Here's my 2 cents worth. My spouse and I both are govt employees, so we have thought long and hard about TSP strategies. At your age, my recommendation would be to be 100% invested in stocks. Most studies show that stocks on a long term basis (in your case at least 31 years or so) will provide the best yield. Personally, I am invested in the common stock fund, because I like to sleep at night. The small stock and international stock funds carry additional risks, but because you are young, you can certainly be 33% in each, without a problem. As you get older, then you can adjust your stock fund percentages as you see how the market has gone. At some point before retirement you will want to "freeze" all your gains by moving to something really safe, like government bond fund. You are already contributing the max per year and you should keep that up. Depending on your income level, you might want to look into opening an IRA and adding to it. Our income level generally prohibits us from getting a tax break from IRAs, so I don't bother anymore. I retained the old IRAs I have, but don't contribute to them any more. I also believe the mortgage interest deduction is my best friend. That is because my kids are grown and I have no other deductions to take. My choice was nicer house, or pay more taxes. I chose nicer house. As young as you are, you may have other priorities for your money, but I firmly believe purchasing a house rather than renting is a better use of my money.

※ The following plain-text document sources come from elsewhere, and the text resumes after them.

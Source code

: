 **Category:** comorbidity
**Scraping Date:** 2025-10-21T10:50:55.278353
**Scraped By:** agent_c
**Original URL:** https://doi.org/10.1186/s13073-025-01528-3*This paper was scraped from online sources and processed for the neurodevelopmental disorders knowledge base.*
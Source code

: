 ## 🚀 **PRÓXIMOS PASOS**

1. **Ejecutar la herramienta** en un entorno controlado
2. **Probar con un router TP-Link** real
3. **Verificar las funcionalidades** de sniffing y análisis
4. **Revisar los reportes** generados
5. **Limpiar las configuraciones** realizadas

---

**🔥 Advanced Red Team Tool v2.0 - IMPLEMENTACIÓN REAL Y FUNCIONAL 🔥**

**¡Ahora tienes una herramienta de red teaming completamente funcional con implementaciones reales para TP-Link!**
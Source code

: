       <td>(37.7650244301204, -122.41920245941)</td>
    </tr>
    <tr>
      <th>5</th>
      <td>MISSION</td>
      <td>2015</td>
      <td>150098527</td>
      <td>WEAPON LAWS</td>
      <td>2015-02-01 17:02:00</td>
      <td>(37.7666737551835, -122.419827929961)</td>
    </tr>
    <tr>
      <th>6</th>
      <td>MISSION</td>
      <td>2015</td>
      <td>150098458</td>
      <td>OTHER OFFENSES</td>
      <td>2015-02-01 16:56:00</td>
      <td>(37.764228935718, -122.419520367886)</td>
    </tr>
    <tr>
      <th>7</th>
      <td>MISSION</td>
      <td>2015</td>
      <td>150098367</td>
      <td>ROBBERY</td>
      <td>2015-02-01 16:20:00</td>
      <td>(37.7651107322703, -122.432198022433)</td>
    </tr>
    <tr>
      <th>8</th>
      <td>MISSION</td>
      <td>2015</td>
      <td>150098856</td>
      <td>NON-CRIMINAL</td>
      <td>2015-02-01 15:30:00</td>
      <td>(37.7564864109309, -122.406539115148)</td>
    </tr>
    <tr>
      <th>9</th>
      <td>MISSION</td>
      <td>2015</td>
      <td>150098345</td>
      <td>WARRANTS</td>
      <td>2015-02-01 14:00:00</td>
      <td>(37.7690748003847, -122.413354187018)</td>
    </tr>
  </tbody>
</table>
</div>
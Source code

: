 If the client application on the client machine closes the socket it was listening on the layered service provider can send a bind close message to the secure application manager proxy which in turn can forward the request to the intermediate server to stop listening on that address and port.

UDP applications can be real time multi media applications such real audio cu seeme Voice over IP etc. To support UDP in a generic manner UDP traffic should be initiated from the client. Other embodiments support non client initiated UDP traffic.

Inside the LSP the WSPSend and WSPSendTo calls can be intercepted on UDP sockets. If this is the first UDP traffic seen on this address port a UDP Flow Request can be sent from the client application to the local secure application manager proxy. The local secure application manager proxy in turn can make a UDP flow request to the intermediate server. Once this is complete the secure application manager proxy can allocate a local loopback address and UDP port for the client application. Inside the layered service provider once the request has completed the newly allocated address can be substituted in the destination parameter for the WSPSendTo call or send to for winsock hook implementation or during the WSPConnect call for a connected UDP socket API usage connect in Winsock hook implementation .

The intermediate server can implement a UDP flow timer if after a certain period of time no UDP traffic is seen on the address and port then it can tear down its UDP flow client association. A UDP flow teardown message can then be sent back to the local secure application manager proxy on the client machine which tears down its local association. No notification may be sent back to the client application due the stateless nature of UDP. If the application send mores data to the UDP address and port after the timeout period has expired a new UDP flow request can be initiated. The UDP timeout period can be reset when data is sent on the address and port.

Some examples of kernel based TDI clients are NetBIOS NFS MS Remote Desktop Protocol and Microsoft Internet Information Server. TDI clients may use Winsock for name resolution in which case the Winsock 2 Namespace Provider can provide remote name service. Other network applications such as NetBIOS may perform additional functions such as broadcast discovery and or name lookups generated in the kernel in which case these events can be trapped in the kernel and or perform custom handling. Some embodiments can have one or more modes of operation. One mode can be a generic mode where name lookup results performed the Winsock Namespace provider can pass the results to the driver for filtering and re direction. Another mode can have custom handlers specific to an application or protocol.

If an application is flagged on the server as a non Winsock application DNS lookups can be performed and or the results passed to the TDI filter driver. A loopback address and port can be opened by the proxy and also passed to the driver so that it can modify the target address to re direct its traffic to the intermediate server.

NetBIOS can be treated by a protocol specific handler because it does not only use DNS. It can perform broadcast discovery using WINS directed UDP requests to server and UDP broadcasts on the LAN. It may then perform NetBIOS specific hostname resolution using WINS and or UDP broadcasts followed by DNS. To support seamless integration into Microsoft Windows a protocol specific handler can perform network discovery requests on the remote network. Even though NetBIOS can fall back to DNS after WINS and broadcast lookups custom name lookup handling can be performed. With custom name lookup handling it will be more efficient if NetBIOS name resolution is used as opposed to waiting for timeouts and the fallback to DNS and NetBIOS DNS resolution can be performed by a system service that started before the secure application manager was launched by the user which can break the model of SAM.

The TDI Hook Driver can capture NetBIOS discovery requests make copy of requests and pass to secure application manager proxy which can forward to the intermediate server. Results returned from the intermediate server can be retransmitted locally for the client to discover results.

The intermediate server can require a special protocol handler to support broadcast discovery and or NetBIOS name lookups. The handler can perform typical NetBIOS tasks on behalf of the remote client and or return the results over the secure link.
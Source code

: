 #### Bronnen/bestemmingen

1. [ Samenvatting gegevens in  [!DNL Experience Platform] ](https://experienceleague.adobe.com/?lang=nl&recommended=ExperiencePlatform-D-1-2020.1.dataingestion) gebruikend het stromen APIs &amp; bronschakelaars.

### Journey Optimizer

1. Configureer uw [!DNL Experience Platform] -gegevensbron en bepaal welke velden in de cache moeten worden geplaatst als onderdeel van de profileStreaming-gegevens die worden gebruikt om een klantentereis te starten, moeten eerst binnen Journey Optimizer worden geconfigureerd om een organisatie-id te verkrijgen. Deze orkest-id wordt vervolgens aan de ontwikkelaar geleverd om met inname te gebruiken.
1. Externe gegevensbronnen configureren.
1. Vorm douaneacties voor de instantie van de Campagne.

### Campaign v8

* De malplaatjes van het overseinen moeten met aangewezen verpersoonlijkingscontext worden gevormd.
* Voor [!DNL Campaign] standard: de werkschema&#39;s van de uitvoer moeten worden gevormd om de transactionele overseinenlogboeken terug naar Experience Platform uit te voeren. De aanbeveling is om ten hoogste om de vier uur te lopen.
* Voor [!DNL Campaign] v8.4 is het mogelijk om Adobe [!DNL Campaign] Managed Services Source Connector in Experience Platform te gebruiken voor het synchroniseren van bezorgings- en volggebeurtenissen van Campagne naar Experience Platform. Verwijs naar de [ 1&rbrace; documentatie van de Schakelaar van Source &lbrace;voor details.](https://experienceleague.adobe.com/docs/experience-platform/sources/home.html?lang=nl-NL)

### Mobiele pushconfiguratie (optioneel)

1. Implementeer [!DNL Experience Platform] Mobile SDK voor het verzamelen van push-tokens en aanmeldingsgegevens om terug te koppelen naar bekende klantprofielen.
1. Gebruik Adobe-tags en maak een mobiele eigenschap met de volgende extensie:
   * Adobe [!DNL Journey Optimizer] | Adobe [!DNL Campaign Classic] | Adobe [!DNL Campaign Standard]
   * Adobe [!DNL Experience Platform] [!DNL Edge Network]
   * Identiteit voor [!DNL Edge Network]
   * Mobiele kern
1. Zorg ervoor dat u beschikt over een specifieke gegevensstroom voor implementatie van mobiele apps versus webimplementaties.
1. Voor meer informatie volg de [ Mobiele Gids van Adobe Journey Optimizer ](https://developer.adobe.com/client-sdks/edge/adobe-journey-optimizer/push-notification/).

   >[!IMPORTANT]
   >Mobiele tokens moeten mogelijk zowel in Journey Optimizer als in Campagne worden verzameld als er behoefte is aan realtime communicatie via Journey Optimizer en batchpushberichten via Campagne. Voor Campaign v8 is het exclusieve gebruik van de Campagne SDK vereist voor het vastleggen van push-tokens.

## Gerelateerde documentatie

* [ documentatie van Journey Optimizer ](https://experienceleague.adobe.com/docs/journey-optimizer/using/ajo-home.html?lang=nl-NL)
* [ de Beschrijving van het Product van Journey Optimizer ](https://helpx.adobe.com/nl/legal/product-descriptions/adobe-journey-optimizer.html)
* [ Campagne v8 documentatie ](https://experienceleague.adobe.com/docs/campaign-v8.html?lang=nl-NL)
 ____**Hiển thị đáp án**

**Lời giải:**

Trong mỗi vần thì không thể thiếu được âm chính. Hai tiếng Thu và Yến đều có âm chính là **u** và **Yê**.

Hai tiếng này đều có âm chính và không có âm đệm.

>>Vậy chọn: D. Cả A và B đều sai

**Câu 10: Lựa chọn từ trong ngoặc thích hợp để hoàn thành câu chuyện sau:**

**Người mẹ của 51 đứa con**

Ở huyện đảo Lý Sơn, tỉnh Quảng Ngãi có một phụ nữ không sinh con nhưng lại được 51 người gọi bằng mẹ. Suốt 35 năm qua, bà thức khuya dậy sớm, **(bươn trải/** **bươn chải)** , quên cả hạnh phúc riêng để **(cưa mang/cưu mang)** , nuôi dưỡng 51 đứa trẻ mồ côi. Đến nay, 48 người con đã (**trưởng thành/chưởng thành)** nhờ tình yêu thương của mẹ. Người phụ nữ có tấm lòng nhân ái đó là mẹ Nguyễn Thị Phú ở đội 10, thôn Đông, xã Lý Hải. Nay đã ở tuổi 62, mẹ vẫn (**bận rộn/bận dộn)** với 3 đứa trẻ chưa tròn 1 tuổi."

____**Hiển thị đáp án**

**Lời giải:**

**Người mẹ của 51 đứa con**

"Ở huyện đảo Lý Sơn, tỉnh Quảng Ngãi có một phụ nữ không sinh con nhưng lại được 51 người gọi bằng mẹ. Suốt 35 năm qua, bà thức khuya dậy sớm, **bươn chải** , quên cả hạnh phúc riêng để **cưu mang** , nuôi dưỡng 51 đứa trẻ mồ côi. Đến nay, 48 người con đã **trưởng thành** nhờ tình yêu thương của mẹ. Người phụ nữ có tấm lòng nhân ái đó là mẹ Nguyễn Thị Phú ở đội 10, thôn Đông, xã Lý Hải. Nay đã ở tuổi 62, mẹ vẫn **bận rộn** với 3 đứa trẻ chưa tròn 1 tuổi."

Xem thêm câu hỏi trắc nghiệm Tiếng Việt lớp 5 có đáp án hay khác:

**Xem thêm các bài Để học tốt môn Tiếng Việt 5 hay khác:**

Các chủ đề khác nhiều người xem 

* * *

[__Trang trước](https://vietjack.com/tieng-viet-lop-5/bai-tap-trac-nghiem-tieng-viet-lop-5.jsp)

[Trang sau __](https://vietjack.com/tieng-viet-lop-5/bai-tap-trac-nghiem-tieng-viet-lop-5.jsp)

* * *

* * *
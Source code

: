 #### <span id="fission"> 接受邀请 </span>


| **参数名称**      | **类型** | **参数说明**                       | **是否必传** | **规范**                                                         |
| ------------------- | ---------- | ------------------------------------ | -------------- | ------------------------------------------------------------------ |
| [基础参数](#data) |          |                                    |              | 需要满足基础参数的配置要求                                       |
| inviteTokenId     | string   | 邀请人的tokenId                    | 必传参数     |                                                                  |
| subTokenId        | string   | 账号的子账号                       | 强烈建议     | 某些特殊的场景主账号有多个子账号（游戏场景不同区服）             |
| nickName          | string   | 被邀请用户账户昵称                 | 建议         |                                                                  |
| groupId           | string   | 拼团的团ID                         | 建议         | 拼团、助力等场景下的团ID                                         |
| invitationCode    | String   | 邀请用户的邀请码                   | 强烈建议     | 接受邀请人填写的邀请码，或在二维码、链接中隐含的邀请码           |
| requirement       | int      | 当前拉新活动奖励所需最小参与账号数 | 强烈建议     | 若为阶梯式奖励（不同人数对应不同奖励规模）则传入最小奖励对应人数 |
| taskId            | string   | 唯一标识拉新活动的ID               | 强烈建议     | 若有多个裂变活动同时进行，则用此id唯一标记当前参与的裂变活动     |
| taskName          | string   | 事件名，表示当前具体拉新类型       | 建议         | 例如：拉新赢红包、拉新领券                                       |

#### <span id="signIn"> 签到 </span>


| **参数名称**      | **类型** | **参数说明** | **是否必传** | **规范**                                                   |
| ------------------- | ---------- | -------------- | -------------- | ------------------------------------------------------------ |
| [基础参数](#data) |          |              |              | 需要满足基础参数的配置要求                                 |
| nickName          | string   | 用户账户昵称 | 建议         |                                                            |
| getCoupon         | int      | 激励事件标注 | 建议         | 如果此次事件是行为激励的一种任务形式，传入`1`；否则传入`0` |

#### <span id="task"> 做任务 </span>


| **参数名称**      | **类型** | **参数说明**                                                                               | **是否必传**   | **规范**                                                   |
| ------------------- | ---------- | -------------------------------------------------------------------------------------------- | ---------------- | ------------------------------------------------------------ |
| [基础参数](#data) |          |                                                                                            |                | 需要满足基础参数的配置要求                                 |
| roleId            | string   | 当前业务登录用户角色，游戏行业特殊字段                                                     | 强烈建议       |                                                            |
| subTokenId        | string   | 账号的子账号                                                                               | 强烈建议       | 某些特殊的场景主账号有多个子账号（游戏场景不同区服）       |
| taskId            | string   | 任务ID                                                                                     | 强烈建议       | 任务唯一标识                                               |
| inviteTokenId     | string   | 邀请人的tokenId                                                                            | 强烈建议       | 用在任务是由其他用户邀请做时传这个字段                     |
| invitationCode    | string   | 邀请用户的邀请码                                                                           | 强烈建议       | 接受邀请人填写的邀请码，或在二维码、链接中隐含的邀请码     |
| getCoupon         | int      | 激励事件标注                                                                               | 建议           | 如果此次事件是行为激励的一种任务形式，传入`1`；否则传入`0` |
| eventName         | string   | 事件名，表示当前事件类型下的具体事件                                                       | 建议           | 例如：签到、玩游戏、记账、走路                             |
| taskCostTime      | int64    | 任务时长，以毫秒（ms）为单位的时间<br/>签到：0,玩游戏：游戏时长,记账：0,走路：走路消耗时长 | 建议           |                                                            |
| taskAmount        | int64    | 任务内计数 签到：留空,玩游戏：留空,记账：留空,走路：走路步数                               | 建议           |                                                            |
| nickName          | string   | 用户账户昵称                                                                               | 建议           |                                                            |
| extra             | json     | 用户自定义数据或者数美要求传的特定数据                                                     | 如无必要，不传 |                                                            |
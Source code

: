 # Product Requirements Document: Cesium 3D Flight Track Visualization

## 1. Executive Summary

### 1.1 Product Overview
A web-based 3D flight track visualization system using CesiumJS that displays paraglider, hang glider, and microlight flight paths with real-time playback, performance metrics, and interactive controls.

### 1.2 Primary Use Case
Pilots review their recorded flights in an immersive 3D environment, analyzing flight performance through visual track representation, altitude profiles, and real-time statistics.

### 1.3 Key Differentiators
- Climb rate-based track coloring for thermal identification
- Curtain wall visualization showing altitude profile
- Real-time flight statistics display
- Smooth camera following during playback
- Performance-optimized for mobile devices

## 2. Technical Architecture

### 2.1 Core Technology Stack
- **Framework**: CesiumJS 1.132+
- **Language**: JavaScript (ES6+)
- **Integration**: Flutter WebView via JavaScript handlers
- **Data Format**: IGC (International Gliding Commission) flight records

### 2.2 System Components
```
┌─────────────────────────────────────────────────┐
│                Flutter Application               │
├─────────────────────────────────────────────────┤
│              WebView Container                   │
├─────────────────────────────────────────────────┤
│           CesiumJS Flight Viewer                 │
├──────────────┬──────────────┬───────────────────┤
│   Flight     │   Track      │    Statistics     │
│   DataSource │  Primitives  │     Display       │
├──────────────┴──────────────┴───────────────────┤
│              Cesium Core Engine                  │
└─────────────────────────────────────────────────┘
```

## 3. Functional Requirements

I hate to sound like a repeat, but good advice is good advice -- max out your 401(k) donations and at your age be heavy into stocks. Some bonds are OK, but you have a long time to go before retirement and should play it a somwhat risky now for long-term gains. I wouldn't go more than 10%, if even that much, into bonds at your age. And something to keep in mind should you ever find yourself in the private sector, never, EVER, bet your 401(k) on company stock. You're taking enough risk in working for a place as it is, and to compound that risk by being heavy into your company's stock is doubling that risk -- if the company goes under, you're out a job AND your retirement savings. Some places make you put your money into the company's stock to get their match, so if that's the case, do what you have to to get the match and then move it into something else ASAP. I realize you're working for the government now, but you never know with the way things work today, and this is something to keep in mind. As for the house, if you can come up with just $50/month more to put towards your principal, you'll knock about 7 years off of a 30-year mortgage. If you can't, don't sweat it. Put what you can into the 401(k) first.
Do this...put 40% in C Fund, 20% in I fund and 20% in G fund. The G fund is government securities and has been shelling out between 3 to 4% per year. The C fund is the same as the S&P fund, which has been FINALLY getting better. The I fund is the international market which deals a lot in China and Japan. Chinese markets are growing like crazy. Remember, you can change these funds within 24 hours over the web if you have a PIN. Just watch the S&P market and business news. That can usually give you a warm fuzzy on which way the market might go. If you need some cash, you can always borrow against your 401K way cheaper than at the bank. If the market goes up more than what it was when you borrowed, you get the difference. Sweet deal. Also, don't forget, you have to change your allocations as well as your bank.